Assignment:
The required result is the number of lines below that hold the word "equation", stated without anything else.

Records from a collection:
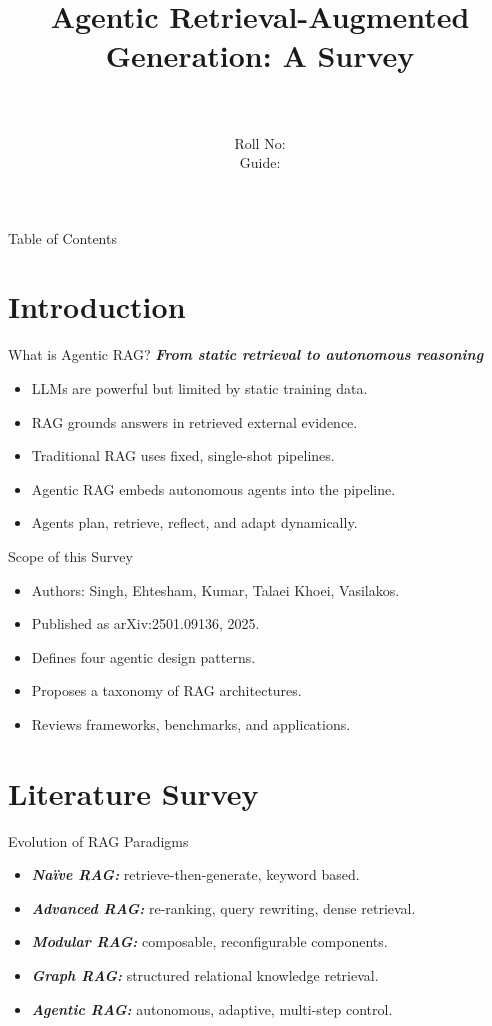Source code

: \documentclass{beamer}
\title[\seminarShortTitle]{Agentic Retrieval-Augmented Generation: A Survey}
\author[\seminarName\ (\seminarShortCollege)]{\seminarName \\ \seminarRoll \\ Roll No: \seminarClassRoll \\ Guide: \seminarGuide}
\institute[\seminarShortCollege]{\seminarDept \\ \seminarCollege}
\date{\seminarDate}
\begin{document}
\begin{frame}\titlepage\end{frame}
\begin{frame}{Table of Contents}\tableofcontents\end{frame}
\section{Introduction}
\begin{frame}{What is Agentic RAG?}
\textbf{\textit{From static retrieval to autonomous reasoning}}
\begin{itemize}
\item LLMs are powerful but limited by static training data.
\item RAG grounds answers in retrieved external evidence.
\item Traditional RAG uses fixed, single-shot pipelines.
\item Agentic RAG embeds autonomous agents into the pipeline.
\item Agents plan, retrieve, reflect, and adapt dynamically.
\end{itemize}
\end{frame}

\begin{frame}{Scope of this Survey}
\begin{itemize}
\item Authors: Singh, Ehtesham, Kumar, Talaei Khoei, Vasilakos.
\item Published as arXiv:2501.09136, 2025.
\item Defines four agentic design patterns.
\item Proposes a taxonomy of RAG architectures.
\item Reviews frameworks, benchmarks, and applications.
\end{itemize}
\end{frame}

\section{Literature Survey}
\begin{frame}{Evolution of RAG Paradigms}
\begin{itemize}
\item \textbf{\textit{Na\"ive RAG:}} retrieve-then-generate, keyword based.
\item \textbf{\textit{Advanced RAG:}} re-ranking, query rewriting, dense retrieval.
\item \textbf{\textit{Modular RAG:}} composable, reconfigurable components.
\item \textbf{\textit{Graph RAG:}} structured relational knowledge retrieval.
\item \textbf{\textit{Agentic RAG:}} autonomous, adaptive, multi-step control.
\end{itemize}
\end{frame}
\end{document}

---

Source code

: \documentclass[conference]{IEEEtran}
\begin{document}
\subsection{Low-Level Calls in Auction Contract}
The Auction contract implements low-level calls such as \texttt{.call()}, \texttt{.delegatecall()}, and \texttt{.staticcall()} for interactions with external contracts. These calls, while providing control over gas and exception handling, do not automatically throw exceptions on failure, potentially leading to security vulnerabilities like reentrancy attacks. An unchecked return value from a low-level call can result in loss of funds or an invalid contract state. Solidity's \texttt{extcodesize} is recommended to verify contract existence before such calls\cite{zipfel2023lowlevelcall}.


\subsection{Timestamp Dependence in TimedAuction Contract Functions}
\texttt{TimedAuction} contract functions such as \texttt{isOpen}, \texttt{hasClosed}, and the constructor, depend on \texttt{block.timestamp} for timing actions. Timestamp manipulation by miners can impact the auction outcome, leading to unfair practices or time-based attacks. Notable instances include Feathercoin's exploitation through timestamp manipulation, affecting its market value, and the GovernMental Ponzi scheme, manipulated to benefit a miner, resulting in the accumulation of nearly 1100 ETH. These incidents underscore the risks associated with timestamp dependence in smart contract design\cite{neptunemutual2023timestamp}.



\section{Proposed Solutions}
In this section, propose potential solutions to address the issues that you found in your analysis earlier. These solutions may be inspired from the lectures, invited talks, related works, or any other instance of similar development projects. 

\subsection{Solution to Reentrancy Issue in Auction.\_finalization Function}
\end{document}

* * *

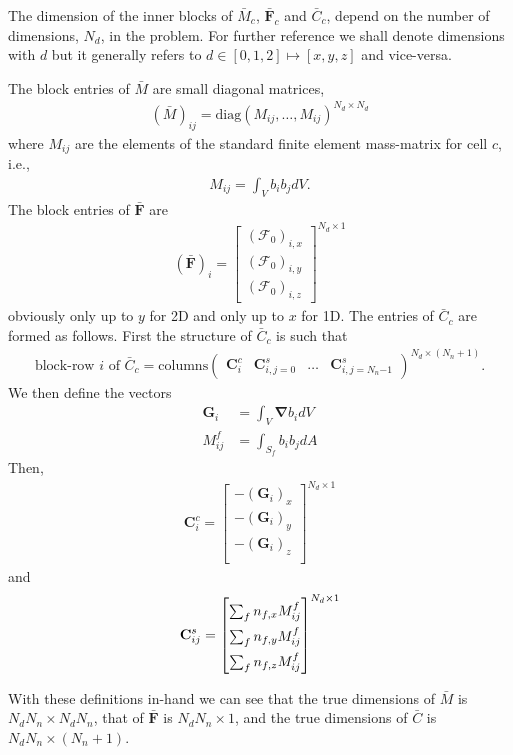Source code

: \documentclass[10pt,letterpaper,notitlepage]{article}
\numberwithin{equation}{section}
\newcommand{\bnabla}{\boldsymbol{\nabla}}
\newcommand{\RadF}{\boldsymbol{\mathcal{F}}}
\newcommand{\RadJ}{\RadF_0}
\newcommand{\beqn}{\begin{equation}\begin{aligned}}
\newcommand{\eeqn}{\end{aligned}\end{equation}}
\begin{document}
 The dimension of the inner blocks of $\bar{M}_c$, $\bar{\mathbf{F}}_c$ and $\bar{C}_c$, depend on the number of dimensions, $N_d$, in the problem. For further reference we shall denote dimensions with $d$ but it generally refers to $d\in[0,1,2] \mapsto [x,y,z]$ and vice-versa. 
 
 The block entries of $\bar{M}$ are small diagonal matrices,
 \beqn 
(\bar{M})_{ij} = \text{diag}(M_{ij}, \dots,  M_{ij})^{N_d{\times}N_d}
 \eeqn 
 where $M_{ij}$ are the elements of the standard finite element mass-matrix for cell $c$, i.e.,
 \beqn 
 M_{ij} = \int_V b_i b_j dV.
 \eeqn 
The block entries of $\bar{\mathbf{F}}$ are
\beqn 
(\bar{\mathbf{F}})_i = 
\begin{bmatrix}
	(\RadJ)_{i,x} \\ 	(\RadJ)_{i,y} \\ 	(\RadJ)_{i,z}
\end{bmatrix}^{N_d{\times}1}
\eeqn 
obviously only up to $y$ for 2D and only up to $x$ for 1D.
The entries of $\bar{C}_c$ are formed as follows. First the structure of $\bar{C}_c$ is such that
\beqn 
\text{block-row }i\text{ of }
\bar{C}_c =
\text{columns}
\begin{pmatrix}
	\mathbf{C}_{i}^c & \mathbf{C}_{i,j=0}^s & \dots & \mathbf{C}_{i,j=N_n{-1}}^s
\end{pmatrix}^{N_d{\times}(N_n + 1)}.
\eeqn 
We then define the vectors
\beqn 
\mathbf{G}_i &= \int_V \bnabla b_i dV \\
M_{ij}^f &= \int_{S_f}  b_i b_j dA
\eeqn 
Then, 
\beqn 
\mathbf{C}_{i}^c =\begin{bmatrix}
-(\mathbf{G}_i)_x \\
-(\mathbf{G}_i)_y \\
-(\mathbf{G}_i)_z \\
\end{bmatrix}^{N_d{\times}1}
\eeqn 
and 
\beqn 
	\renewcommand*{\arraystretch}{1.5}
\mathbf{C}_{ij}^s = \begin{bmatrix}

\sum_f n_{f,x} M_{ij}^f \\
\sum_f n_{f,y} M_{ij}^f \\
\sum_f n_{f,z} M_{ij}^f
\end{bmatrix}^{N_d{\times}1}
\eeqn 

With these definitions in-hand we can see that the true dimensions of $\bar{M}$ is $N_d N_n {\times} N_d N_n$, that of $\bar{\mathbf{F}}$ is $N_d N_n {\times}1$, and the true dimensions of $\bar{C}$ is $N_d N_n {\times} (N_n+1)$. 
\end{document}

Written answer:
3